Signed-off-by: Ilya Maximets <i.maximets@ovn.org>
---
 ovsdb/raft.c | 6 +++++-
 1 file changed, 5 insertions(+), 1 deletion(-)

Comments

Felix Huettner March 18, 2024, 4:15 p.m. UTC | #1
On Fri, Mar 15, 2024 at 09:14:49PM +0100, Ilya Maximets wrote:
> Each cluster member typically always transfers leadership to the same
> other member, which is the first in their list of servers.  This may
> result in two servers in a 3-node cluster to transfer leadership to
> each other and never to the third one.
> 
> Randomizing the selection to make the load more evenly distributed.

Hi Ilya,

just out of curiosity: since basically only one of the 3 members is
active at any point in time, is balancing the load even relevant. It
will always only be on one of the 3 members anyway.

> 
> This also makes cluster failure tests cover more scenarios as servers
> will transfer leadership to servers they didn't before.  This is
> important especially for cluster joining tests.
> 
> Ideally, we would transfer to a random server with a highest apply
> index, but not trying to implement this for now.
> 
> Signed-off-by: Ilya Maximets <i.maximets@ovn.org>
> ---
>  ovsdb/raft.c | 6 +++++-
>  1 file changed, 5 insertions(+), 1 deletion(-)
> 
> diff --git a/ovsdb/raft.c b/ovsdb/raft.c
> index f463afcb3..25f462431 100644
> --- a/ovsdb/raft.c
> +++ b/ovsdb/raft.c
> @@ -1261,8 +1261,12 @@ raft_transfer_leadership(struct raft *raft, const char *reason)
>          return;
>      }
>  
> +    size_t n = hmap_count(&raft->servers) * 3;
>      struct raft_server *s;
> -    HMAP_FOR_EACH (s, hmap_node, &raft->servers) {
> +
> +    while (n--) {
> +        s = CONTAINER_OF(hmap_random_node(&raft->servers),
> +                         struct raft_server, hmap_node);
>          if (!uuid_equals(&raft->sid, &s->sid)
>              && s->phase == RAFT_PHASE_STABLE) {
>              struct raft_conn *conn = raft_find_conn_by_sid(raft, &s->sid);

i think this has the risk of never selecting one server out of the list of
cluster members. Suppose you have a 3 node cluster where one of them
members is down. In this case there is a single member the leadership
can be transfered to.
This means for a single iteration of the while loop has a chance of 2/3
to select a member that can not be used. Over the 9 iterations this
would do this would give a chance of (2/3)^9 to always choose an
inappropriate member. This equals to a chance of 0.026% of never
selecting the single appropriate target member.

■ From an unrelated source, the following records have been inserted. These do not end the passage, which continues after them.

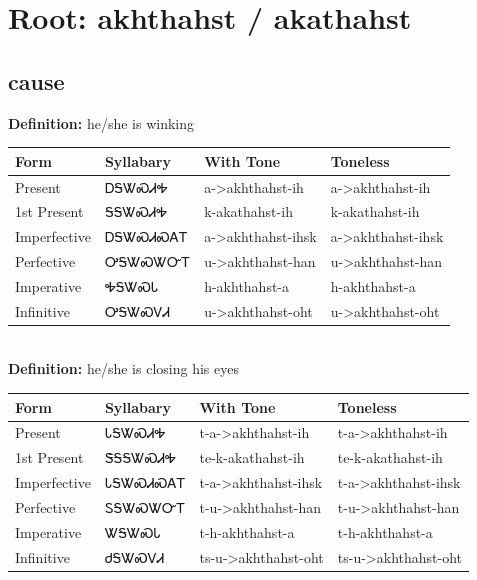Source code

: \documentclass{article}%
\begin{document}
%
\normalsize%
\section*{Root: akhthahst / akathahst}%
\subsection*{cause}%
\textbf{Definition: }%
he/she is winking%
\\[0.5em]%
\begin{tabular}{|l|l|l|l|}%
\hline%
\textbf{Form}&\textbf{Syllabary}&\textbf{With Tone}&\textbf{Toneless}\\%
\hline%
Present&ᎠᎦᏔᏍᏗᎭ&a{-}>akhthahst{-}ih&a{-}>akhthahst{-}ih\\%
1st Present&ᎦᎦᏔᏍᏗᎭ&k{-}akathahst{-}ih&k{-}akathahst{-}ih\\%
Imperfective&ᎠᎦᏔᏍᏗᏍᎪᎢ&a{-}>akhthahst{-}ihsk&a{-}>akhthahst{-}ihsk\\%
Perfective&ᎤᎦᏔᏍᏔᏅᎢ&u{-}>akhthahst{-}han&u{-}>akhthahst{-}han\\%
Imperative&ᎭᎦᏔᏍᏓ&h{-}akhthahst{-}a&h{-}akhthahst{-}a\\%
Infinitive&ᎤᎦᏔᏍᏙᏗ&u{-}>akhthahst{-}oht&u{-}>akhthahst{-}oht\\%
\hline%
\end{tabular}%
\\[1em]%
\textbf{Definition: }%
he/she is closing his eyes%
\\[0.5em]%
\begin{tabular}{|l|l|l|l|}%
\hline%
\textbf{Form}&\textbf{Syllabary}&\textbf{With Tone}&\textbf{Toneless}\\%
\hline%
Present&ᏓᎦᏔᏍᏗᎭ&t{-}a{-}>akhthahst{-}ih&t{-}a{-}>akhthahst{-}ih\\%
1st Present&ᏕᎦᎦᏔᏍᏗᎭ&te{-}k{-}akathahst{-}ih&te{-}k{-}akathahst{-}ih\\%
Imperfective&ᏓᎦᏔᏍᏗᏍᎪᎢ&t{-}a{-}>akhthahst{-}ihsk&t{-}a{-}>akhthahst{-}ihsk\\%
Perfective&ᏚᎦᏔᏍᏔᏅᎢ&t{-}u{-}>akhthahst{-}han&t{-}u{-}>akhthahst{-}han\\%
Imperative&ᏔᎦᏔᏍᏓ&t{-}h{-}akhthahst{-}a&t{-}h{-}akhthahst{-}a\\%
Infinitive&ᏧᎦᏔᏍᏙᏗ&ts{-}u{-}>akhthahst{-}oht&ts{-}u{-}>akhthahst{-}oht\\%
\hline%
\end{tabular}%
\\[1em]%
\end{document}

Could we instead rather start iterating the hmap at some random offset?
That should give a similar result while giving the guarantee that we
visit each member once.

Thanks
Felix
Ilya Maximets March 18, 2024, 4:52 p.m. UTC | #2
On 3/18/24 17:15, Felix Huettner wrote:
> On Fri, Mar 15, 2024 at 09:14:49PM +0100, Ilya Maximets wrote:
>> Each cluster member typically always transfers leadership to the same
>> other member, which is the first in their list of servers.  This may
>> result in two servers in a 3-node cluster to transfer leadership to
>> each other and never to the third one.
>>
>> Randomizing the selection to make the load more evenly distributed.
> 
> Hi Ilya,

Hi, Felix.  Thanks for the comments!

> 
> just out of curiosity: since basically only one of the 3 members is
> active at any point in time, is balancing the load even relevant. It
> will always only be on one of the 3 members anyway.
It is not very important, I agree.  What I observed in practice is
that sometimes if, for example, compactions happen in approximately
similar time, the server we transfer the leadership to may send it
right back, while the first server is busy compacting.  This is
less of a problem today as well, since we have parallel compaction,
but it may still be annoying if that happens every time.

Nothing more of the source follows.